May 7, 2007
The law allows emergency response vehicles the right of way when responding to emergency calls, but depending on the situation, that may not always be the case.
“When you realize you have an emergency vehicle approaching, the important thing to do is to yield to the right of way, whether that's to de-accelerate and pull to the closest road edge to let it pass, or if you see it approaching from the other direction to slow down and yield to it to allow it to make whatever moves are necessary,” said Assistant Chief of Operations Bob Brown with the Albemarle County Fire and Rescue Squad.
Albemarle County Police Lieutenant John Teixeira said, “Civilians and citizens in private vehicles are supposed to pull to the right and clear the lane so emergency vehicles can get from point A to point B.”
Sometimes that doesn't happen, which can lead to accidents like one on Friday in which a county fire truck collided with a vehicle.

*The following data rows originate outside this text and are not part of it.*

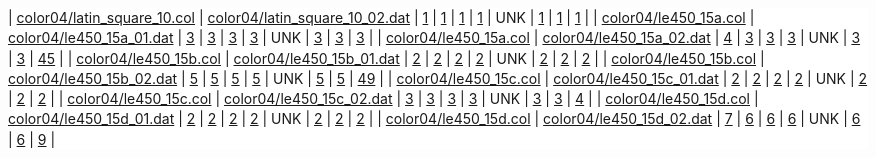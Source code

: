 | [color04/latin_square_10.col](https://github.com/core-challenge/2022benchmark/blob/main/benchmark/color04/latin_square_10.col) | [color04/latin_square_10_02.dat](https://github.com/core-challenge/2022benchmark/blob/main/benchmark/color04/latin_square_10_02.dat) | [1](../evaluation/Froleyks-2/existent/latin_square_10_02.log) | [1](../evaluation/TakehideSoh/existent/latin_square_10_02.log) | [1](../evaluation/YuyaYamada-N/existent/latin_square_10_02.log) | [1](../evaluation/haz-single-2/existent/latin_square_10_02.log) | UNK | [1](../evaluation/telematik-tuhh/existent/latin_square_10_02.log) | [1](../evaluation/tigrisg/existent/latin_square_10_02.log) | [1](../evaluation/toda5603/existent/latin_square_10_02.log) |
| [color04/le450_15a.col](https://github.com/core-challenge/2022benchmark/blob/main/benchmark/color04/le450_15a.col) | [color04/le450_15a_01.dat](https://github.com/core-challenge/2022benchmark/blob/main/benchmark/color04/le450_15a_01.dat) | [3](../evaluation/Froleyks-2/existent/le450_15a_01.log) | [3](../evaluation/TakehideSoh/existent/le450_15a_01.log) | [3](../evaluation/YuyaYamada-N/existent/le450_15a_01.log) | [3](../evaluation/haz-single-2/existent/le450_15a_01.log) | UNK | [3](../evaluation/telematik-tuhh/existent/le450_15a_01.log) | [3](../evaluation/tigrisg/existent/le450_15a_01.log) | [3](../evaluation/toda5603/existent/le450_15a_01.log) |
| [color04/le450_15a.col](https://github.com/core-challenge/2022benchmark/blob/main/benchmark/color04/le450_15a.col) | [color04/le450_15a_02.dat](https://github.com/core-challenge/2022benchmark/blob/main/benchmark/color04/le450_15a_02.dat) | [4](../evaluation/Froleyks-2/existent/le450_15a_02.log) | [3](../evaluation/TakehideSoh/existent/le450_15a_02.log) | [3](../evaluation/YuyaYamada-N/existent/le450_15a_02.log) | [3](../evaluation/haz-single-2/existent/le450_15a_02.log) | UNK | [3](../evaluation/telematik-tuhh/existent/le450_15a_02.log) | [3](../evaluation/tigrisg/existent/le450_15a_02.log) | [45](../evaluation/toda5603/existent/le450_15a_02.log) |
| [color04/le450_15b.col](https://github.com/core-challenge/2022benchmark/blob/main/benchmark/color04/le450_15b.col) | [color04/le450_15b_01.dat](https://github.com/core-challenge/2022benchmark/blob/main/benchmark/color04/le450_15b_01.dat) | [2](../evaluation/Froleyks-2/existent/le450_15b_01.log) | [2](../evaluation/TakehideSoh/existent/le450_15b_01.log) | [2](../evaluation/YuyaYamada-N/existent/le450_15b_01.log) | [2](../evaluation/haz-single-2/existent/le450_15b_01.log) | UNK | [2](../evaluation/telematik-tuhh/existent/le450_15b_01.log) | [2](../evaluation/tigrisg/existent/le450_15b_01.log) | [2](../evaluation/toda5603/existent/le450_15b_01.log) |
| [color04/le450_15b.col](https://github.com/core-challenge/2022benchmark/blob/main/benchmark/color04/le450_15b.col) | [color04/le450_15b_02.dat](https://github.com/core-challenge/2022benchmark/blob/main/benchmark/color04/le450_15b_02.dat) | [5](../evaluation/Froleyks-2/existent/le450_15b_02.log) | [5](../evaluation/TakehideSoh/existent/le450_15b_02.log) | [5](../evaluation/YuyaYamada-N/existent/le450_15b_02.log) | [5](../evaluation/haz-single-2/existent/le450_15b_02.log) | UNK | [5](../evaluation/telematik-tuhh/existent/le450_15b_02.log) | [5](../evaluation/tigrisg/existent/le450_15b_02.log) | [49](../evaluation/toda5603/existent/le450_15b_02.log) |
| [color04/le450_15c.col](https://github.com/core-challenge/2022benchmark/blob/main/benchmark/color04/le450_15c.col) | [color04/le450_15c_01.dat](https://github.com/core-challenge/2022benchmark/blob/main/benchmark/color04/le450_15c_01.dat) | [2](../evaluation/Froleyks-2/existent/le450_15c_01.log) | [2](../evaluation/TakehideSoh/existent/le450_15c_01.log) | [2](../evaluation/YuyaYamada-N/existent/le450_15c_01.log) | [2](../evaluation/haz-single-2/existent/le450_15c_01.log) | UNK | [2](../evaluation/telematik-tuhh/existent/le450_15c_01.log) | [2](../evaluation/tigrisg/existent/le450_15c_01.log) | [2](../evaluation/toda5603/existent/le450_15c_01.log) |
| [color04/le450_15c.col](https://github.com/core-challenge/2022benchmark/blob/main/benchmark/color04/le450_15c.col) | [color04/le450_15c_02.dat](https://github.com/core-challenge/2022benchmark/blob/main/benchmark/color04/le450_15c_02.dat) | [3](../evaluation/Froleyks-2/existent/le450_15c_02.log) | [3](../evaluation/TakehideSoh/existent/le450_15c_02.log) | [3](../evaluation/YuyaYamada-N/existent/le450_15c_02.log) | [3](../evaluation/haz-single-2/existent/le450_15c_02.log) | UNK | [3](../evaluation/telematik-tuhh/existent/le450_15c_02.log) | [3](../evaluation/tigrisg/existent/le450_15c_02.log) | [4](../evaluation/toda5603/existent/le450_15c_02.log) |
| [color04/le450_15d.col](https://github.com/core-challenge/2022benchmark/blob/main/benchmark/color04/le450_15d.col) | [color04/le450_15d_01.dat](https://github.com/core-challenge/2022benchmark/blob/main/benchmark/color04/le450_15d_01.dat) | [2](../evaluation/Froleyks-2/existent/le450_15d_01.log) | [2](../evaluation/TakehideSoh/existent/le450_15d_01.log) | [2](../evaluation/YuyaYamada-N/existent/le450_15d_01.log) | [2](../evaluation/haz-single-2/existent/le450_15d_01.log) | UNK | [2](../evaluation/telematik-tuhh/existent/le450_15d_01.log) | [2](../evaluation/tigrisg/existent/le450_15d_01.log) | [2](../evaluation/toda5603/existent/le450_15d_01.log) |
| [color04/le450_15d.col](https://github.com/core-challenge/2022benchmark/blob/main/benchmark/color04/le450_15d.col) | [color04/le450_15d_02.dat](https://github.com/core-challenge/2022benchmark/blob/main/benchmark/color04/le450_15d_02.dat) | [7](../evaluation/Froleyks-2/existent/le450_15d_02.log) | [6](../evaluation/TakehideSoh/existent/le450_15d_02.log) | [6](../evaluation/YuyaYamada-N/existent/le450_15d_02.log) | [6](../evaluation/haz-single-2/existent/le450_15d_02.log) | UNK | [6](../evaluation/telematik-tuhh/existent/le450_15d_02.log) | [6](../evaluation/tigrisg/existent/le450_15d_02.log) | [9](../evaluation/toda5603/existent/le450_15d_02.log) |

“The law allows emergency vehicles the right of way, any time they're displaying the emergency lights and the audible warning," said Brown. "However, we are still subject to operating with the regard of life and property, to be prudent drivers, so we have to allow the motorist time to see us and react and we have to anticipate those reactions."
According to police, the right of way law doesn't mean that emergency drivers are automatically off the hook if they cause an accident.
“We teach our officers that yes, you should use your lights and sirens on emergencies, however you still have to obey the rules of the road,” said Teixeira.
Everyone that operates an emergency vehicle in Virginia has been trained as a licensed emergency operator. That training program involves a number of training hours in laws, safety practices and practical exercise, which includes accident avoidance techniques.